Problem statement -
Copy the lines below exactly. No picture goes into the copy.

-------- Input data

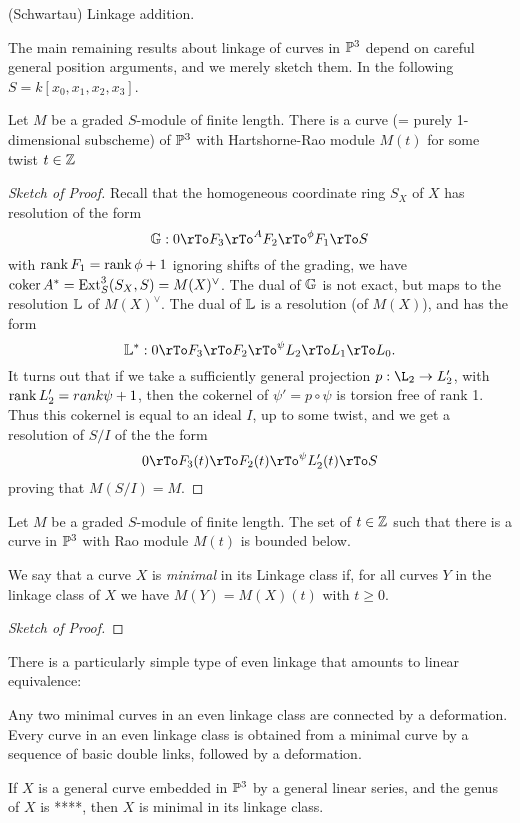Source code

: \begin{exercise} (Schwartau) Linkage addition.
 
\end{exercise}

The main remaining results about linkage of curves in ${\mathbb P}^3$ depend on careful general position arguments, and we merely
sketch them. In the following $S = k[x_0,x_1,x_2,x_3]$.

\begin{theorem}
Let $M$ be a graded $S$-module of finite length. There is a curve (= purely 1-dimensional subscheme) of ${\mathbb P}^3$ with Hartshorne-Rao module $M(t)$ for some twist $t\in {\mathbb Z}$
\end{theorem}
\begin{proof}[Sketch of Proof] 
Recall that the homogeneous coordinate
ring $S_X$ of $X$ has resolution of the form
$$
\GG: 0\rTo F_3\rTo^A F_2\rTo^\phi F_1\rTo S
$$
with $\operatorname{rank} F_1 = \operatorname{rank} \phi+1$
ignoring shifts of the grading, we have ${\rm{coker}\,} A^* = {\rm{Ext}}^3_S(S_X,S)  = M(X)^\vee$. The dual of ${\mathbb G}$ is not exact, but maps to the 
resolution ${\mathbb L}$ of $M(X)^\vee$. The dual of ${\mathbb L}$ is a resolution (of $M(X)$), and has the form
$$
\LL^*: 0\rTo F_3 \rTo F_2\rTo^\psi L_2\rTo L_1\rTo L_0.
$$
It turns out that if we take a sufficiently general projection $p: \L_2\to L_2'$, with $\operatorname{rank} L_2' = rank \psi+1$, then
the cokernel of $\psi' = p\circ \psi$ is torsion free of rank 1. Thus this cokernel is equal to an ideal $I$, up to some twist, 
and we get a resolution of $S/I$ of the the form
$$
0\rTo F_3(t) \rTo F_2(t) \rTo^\psi L_2'(t)\rTo S
$$
proving that $M(S/I) = M$.
\end{proof}

\begin{theorem}
Let $M$ be a graded $S$-module of finite length. The set of $t\in{\mathbb Z}$ such that there is a curve in ${\mathbb P}^3$ with Rao module
$M(t)$ is bounded below. 
\end{theorem}
We say that a curve $X$ is \emph{minimal} in its Linkage class if, for all curves $Y$ in the linkage class of $X$ we have
$M(Y) = M(X)(t)$ with $t\geq 0$.
\begin{proof}[Sketch of Proof] 
\end{proof}

There is a particularly simple type of even linkage that amounts to linear equivalence: 
\begin{theorem}\label{Lazarsfeld-Rao}
Any two minimal curves in an even linkage class are connected by a deformation.
Every curve in an even linkage class is obtained from a minimal curve by a sequence of basic double links, followed by a deformation.
\end{theorem}

\begin{theorem}
If $X$ is a general curve embedded in ${\mathbb P}^3$ by a general linear series, and the genus of $X$ is ****, then $X$ is minimal in its linkage class.
\end{theorem}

----------------

Task output -
Source code

: \begin{exercise} (Schwartau) Linkage addition.
 
\end{exercise}

The main remaining results about linkage of curves in ${\mathbb P}^3$ depend on careful general position arguments, and we merely
sketch them. In the following $S = k[x_0,x_1,x_2,x_3]$.

\begin{theorem}
Let $M$ be a graded $S$-module of finite length. There is a curve (= purely 1-dimensional subscheme) of ${\mathbb P}^3$ with Hartshorne-Rao module $M(t)$ for some twist $t\in {\mathbb Z}$
\end{theorem}
\begin{proof}[Sketch of Proof] 
Recall that the homogeneous coordinate
ring $S_X$ of $X$ has resolution of the form
$$
\GG: 0\rTo F_3\rTo^A F_2\rTo^\phi F_1\rTo S
$$
with $\operatorname{rank} F_1 = \operatorname{rank} \phi+1$
ignoring shifts of the grading, we have ${\rm{coker}\,} A^* = {\rm{Ext}}^3_S(S_X,S)  = M(X)^\vee$. The dual of ${\mathbb G}$ is not exact, but maps to the 
resolution ${\mathbb L}$ of $M(X)^\vee$. The dual of ${\mathbb L}$ is a resolution (of $M(X)$), and has the form
$$
\LL^*: 0\rTo F_3 \rTo F_2\rTo^\psi L_2\rTo L_1\rTo L_0.
$$
It turns out that if we take a sufficiently general projection $p: \L_2\to L_2'$, with $\operatorname{rank} L_2' = rank \psi+1$, then
the cokernel of $\psi' = p\circ \psi$ is torsion free of rank 1. Thus this cokernel is equal to an ideal $I$, up to some twist, 
and we get a resolution of $S/I$ of the the form
$$
0\rTo F_3(t) \rTo F_2(t) \rTo^\psi L_2'(t)\rTo S
$$
proving that $M(S/I) = M$.
\end{proof}

\begin{theorem}
Let $M$ be a graded $S$-module of finite length. The set of $t\in{\mathbb Z}$ such that there is a curve in ${\mathbb P}^3$ with Rao module
$M(t)$ is bounded below. 
\end{theorem}
We say that a curve $X$ is \emph{minimal} in its Linkage class if, for all curves $Y$ in the linkage class of $X$ we have
$M(Y) = M(X)(t)$ with $t\geq 0$.
\begin{proof}[Sketch of Proof] 
\end{proof}

There is a particularly simple type of even linkage that amounts to linear equivalence: 
\begin{theorem}\label{Lazarsfeld-Rao}
Any two minimal curves in an even linkage class are connected by a deformation.
Every curve in an even linkage class is obtained from a minimal curve by a sequence of basic double links, followed by a deformation.
\end{theorem}

\begin{theorem}
If $X$ is a general curve embedded in ${\mathbb P}^3$ by a general linear series, and the genus of $X$ is ****, then $X$ is minimal in its linkage class.
\end{theorem}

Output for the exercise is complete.